ST. LOUIS (KTVI) - The death of a 16-year-old South Carolina boy is serving as an eye-opening alert for those who consume caffeine.

“The purpose here today is not to slam Mountain Dew or to slam cafe lattes or energy drinks,” said Gary Watts, Richland County Coroner. “But what we want to do today is make people understand these drinks, this amount of caffeine, how it's ingested, can have dire consequences and that's what happened in this case.”

David Allen Cripe died April 26 after consuming a McDonald’s cafe latte, a diet Mountain Dew, and an unnamed energy drink in less than two hours.

“II stand before you as a broken-hearted father and hope something good can come from this,” said Sean Cripe, David Allen Cripe's father. “Parents, please talk to your kids about the dangers of these energy drinks, and teenagers and students, please stop buying them. There's no reason to consume them. They can be very dangerous.”

The coroner determined the cause of death as a caffeine-induced cardiac event, causing probable arrhythmia. It's a wakeup call for parents and teens everywhere.

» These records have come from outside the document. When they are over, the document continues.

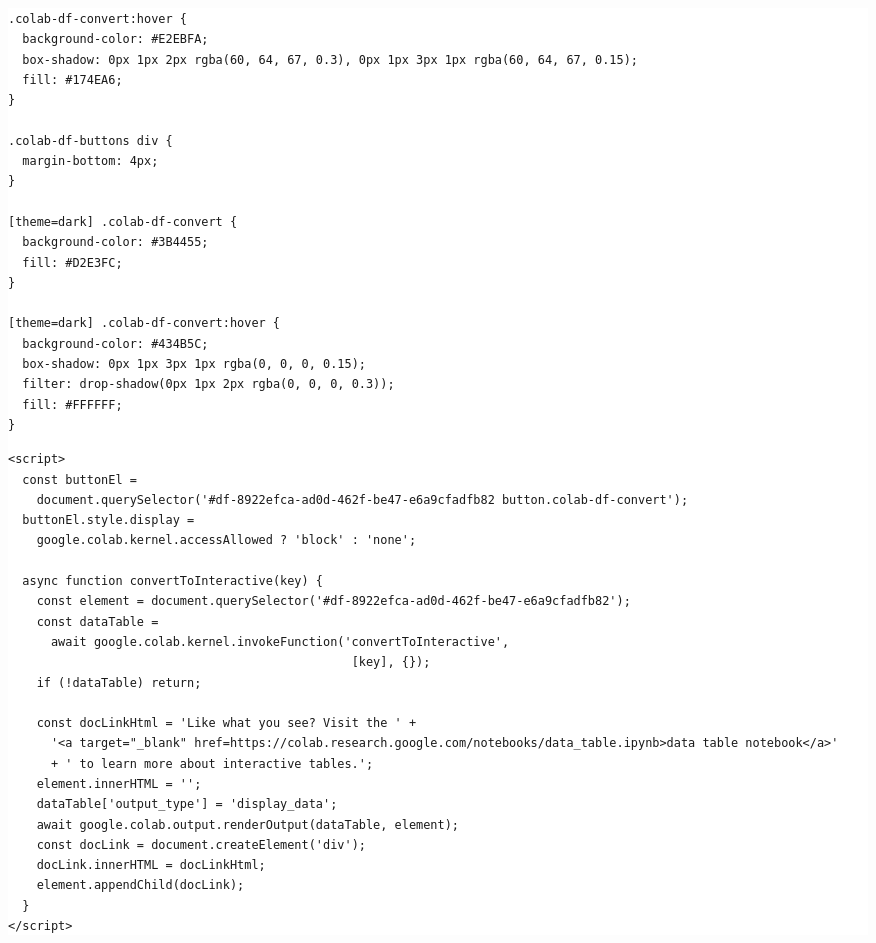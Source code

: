     .colab-df-convert:hover {
      background-color: #E2EBFA;
      box-shadow: 0px 1px 2px rgba(60, 64, 67, 0.3), 0px 1px 3px 1px rgba(60, 64, 67, 0.15);
      fill: #174EA6;
    }

    .colab-df-buttons div {
      margin-bottom: 4px;
    }

    [theme=dark] .colab-df-convert {
      background-color: #3B4455;
      fill: #D2E3FC;
    }

    [theme=dark] .colab-df-convert:hover {
      background-color: #434B5C;
      box-shadow: 0px 1px 3px 1px rgba(0, 0, 0, 0.15);
      filter: drop-shadow(0px 1px 2px rgba(0, 0, 0, 0.3));
      fill: #FFFFFF;
    }
  </style>

    <script>
      const buttonEl =
        document.querySelector('#df-8922efca-ad0d-462f-be47-e6a9cfadfb82 button.colab-df-convert');
      buttonEl.style.display =
        google.colab.kernel.accessAllowed ? 'block' : 'none';

      async function convertToInteractive(key) {
        const element = document.querySelector('#df-8922efca-ad0d-462f-be47-e6a9cfadfb82');
        const dataTable =
          await google.colab.kernel.invokeFunction('convertToInteractive',
                                                    [key], {});
        if (!dataTable) return;

        const docLinkHtml = 'Like what you see? Visit the ' +
          '<a target="_blank" href=https://colab.research.google.com/notebooks/data_table.ipynb>data table notebook</a>'
          + ' to learn more about interactive tables.';
        element.innerHTML = '';
        dataTable['output_type'] = 'display_data';
        await google.colab.output.renderOutput(dataTable, element);
        const docLink = document.createElement('div');
        docLink.innerHTML = docLinkHtml;
        element.appendChild(docLink);
      }
    </script>
  </div>


<div id="df-d831b675-d5c9-4826-9ce2-261ef1f54825">
  <button class="colab-df-quickchart" onclick="quickchart('df-d831b675-d5c9-4826-9ce2-261ef1f54825')"
            title="Suggest charts."
            style="display:none;">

“But with energy drinks, the range is very wide; from 100 milligrams to several hundred milligrams,” said Dr. Mathew Broom, SLUCare Pediatrician at SSM Health Cardinal Glennon Children’s Hospital. “I think our kids see just an energy drink but not what`s inside of it. And if you start taking one thing and adding onto it, that can start to have some effects.”

“Adolescents the recommendation is not more than 100 milligrams a day, which would be about a cup of coffee or certainly over that what you’d get in a 12 ounce soda. I think the hard thing is teaching restraints to adolescents and with peer pressure, and if you’ve got an energy drink, (they) hear the word ‘energy’ and that’s kind of exciting.”